In the study, Douthwright created four fictional female job applicants: two with black-sounding names (Khadija Nzeogwu and Tameeka Okwabi) and two with white-sounding names (Beth Elliot and Katie Foster). She gave one applicant in each of the racial groups a criminal record, and had all four of the fictional women apply to 64 retail and service jobs each.

The results showed that the white applicant with no criminal record received the most overall callbacks at 20, but the white applicant with a criminal record still received more callbacks (12) than the black applicant without a criminal record. That applicant received only seven callbacks.
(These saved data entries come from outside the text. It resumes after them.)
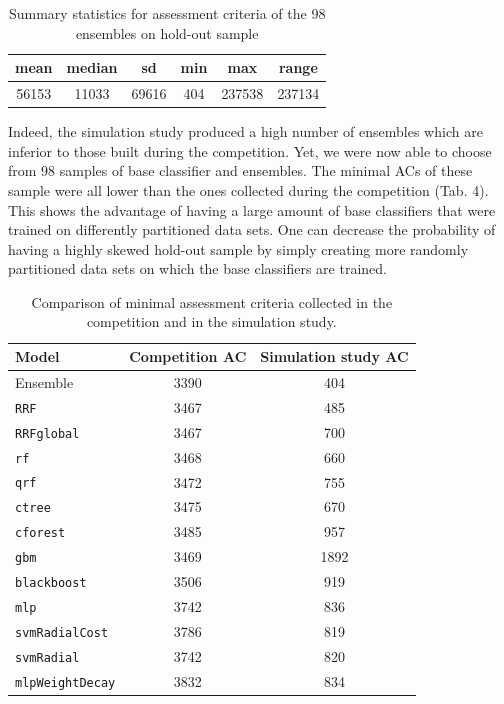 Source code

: \begin{table}
\centering
\begin{tabular}{|c|c|c|c|c|c|}
\hline
\hline
mean & median & sd & min & max & range\\
\hline
56153 & 11033 & 69616 & 404 & 237538 & 237134\\
\hline
\hline
\end{tabular}
\caption{Summary statistics for assessment criteria of the 98 ensembles on hold-out sample}
\end{table}

Indeed, the simulation study produced a high number of ensembles which are inferior to those built during the competition. Yet, we were now able to choose from 98 samples of base classifier and ensembles. The minimal ACs of these sample were all lower than the ones collected during the competition (Tab. 4). This shows the advantage of having a large amount of base classifiers that were trained on differently partitioned data sets. One can decrease the probability of having a highly skewed hold-out sample by simply creating more randomly partitioned data sets on which the base classifiers are trained.

\begin{table}
\centering
\begin{tabular}{l|cc}
\hline
\hline
Model & Competition AC & Simulation study AC\\
\hline
Ensemble 			& 3390 		& 404\\
\texttt{RRF} 		& 3467 		& 485\\
\texttt{RRFglobal} 	& 3467 		& 700\\
\texttt{rf} 		& 3468 		& 660\\
\texttt{qrf} 		& 3472 		& 755\\
\texttt{ctree} 		& 3475 		& 670\\
\texttt{cforest} 	& 3485 		& 957\\
\texttt{gbm }		& 3469 		& 1892\\
\texttt{blackboost} & 3506 		& 919\\
\texttt{mlp} 		& 3742 		& 836\\
\texttt{svmRadialCost} & 3786 	& 819\\
\texttt{svmRadial} 	& 3742 		& 820\\
\texttt{mlpWeightDecay} & 3832 	& 834\\
\hline
\hline
\end{tabular}
\caption{Comparison of minimal assessment criteria collected in the competition and in the simulation study.}
\end{table}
The black applicant with a criminal record only received one callback.

Photo: GIPHY

“We have a number of acts that protect us against discrimination, and many people think that because of that strong infrastructure discrimination is gone,” Lorne Foster, a professor in the Department of Equity Studies at York University, said about the study. “All of these implicit biases are automatic, they’re ambivalent, they’re ambiguous, and they’re much more dangerous than the old-fashioned prejudices and discrimination that used to exist because they go undetected but they have an equally destructive impact on people’s lives."

“It’s an invisible and tasteless poison, and it’s difficult to eliminate," he added.

Douthwright herself was surprised by the results. “I thought there was no way this would be true here in Toronto,” she said, saddened by what Foster calls society's "hidden biases."

Douthwright's study showed how hard it can be for a black job seeker to get a job, but another study looked at what happened to retail workers of all races after they'd been hired.

The Institute for Women’s Policy Research (IWPR) looked at data from the U.S. Bureau of Labor Statistics, and found that retail workers lost the most jobs of any type of worker from November 2016 to November 2017. And not only that, but according to IWPR's report, female retail workers “shouldered the entirety of the job losses in retail trade,” while men actually saw gains.

IWPR has yet to break their findings down by race or age, but will do so next year, so we'll have more info about how black women were affected by retail cuts then.

What we do know now is how automation is poised to impact black service workers.

A recent report from the Joint Center for Political and Economic Studies entitled "Race and Jobs at High Risk of Automation," found that automation from things like self-driving cars and food assembly robots could increase the black unemployment rate from the current 7.5 percent to more than 20 percent in the next 10 to 20 years.

The study's author found that currently “27 percent of African American workers are concentrated in 30 occupations at high risk of automation. By comparison, these 30 occupations account for 24 percent of all white workers and 20 percent of all Asian American workers." 

Although proponents of automation often argue that mechanization makes things safer and better for everyone, Dr. Kristen Broady, who authored the study, isn't so sure.

“While automation will create new types of jobs, the African American community faces a unique combination of well-documented challenges that make it particularly vulnerable in labor-market transitions,” Broady wrote. “These challenges include an average household net worth that is one tenth of whites, making periods without income particularly difficult.”

Still, all isn't lost. Broady's report found that if the government intervenes, automation could in fact be beneficial for black workers.

"Economic disruption can, if properly harnessed, create new opportunities that address long-standing social inequities. For example, strategic interventions by policymakers that increase connections between educators and employers, equip workers in African American and Latino communities with premium skills for new job opportunities, and provide pipelines to help them secure and succeed in these positions can help reduce racial disparities."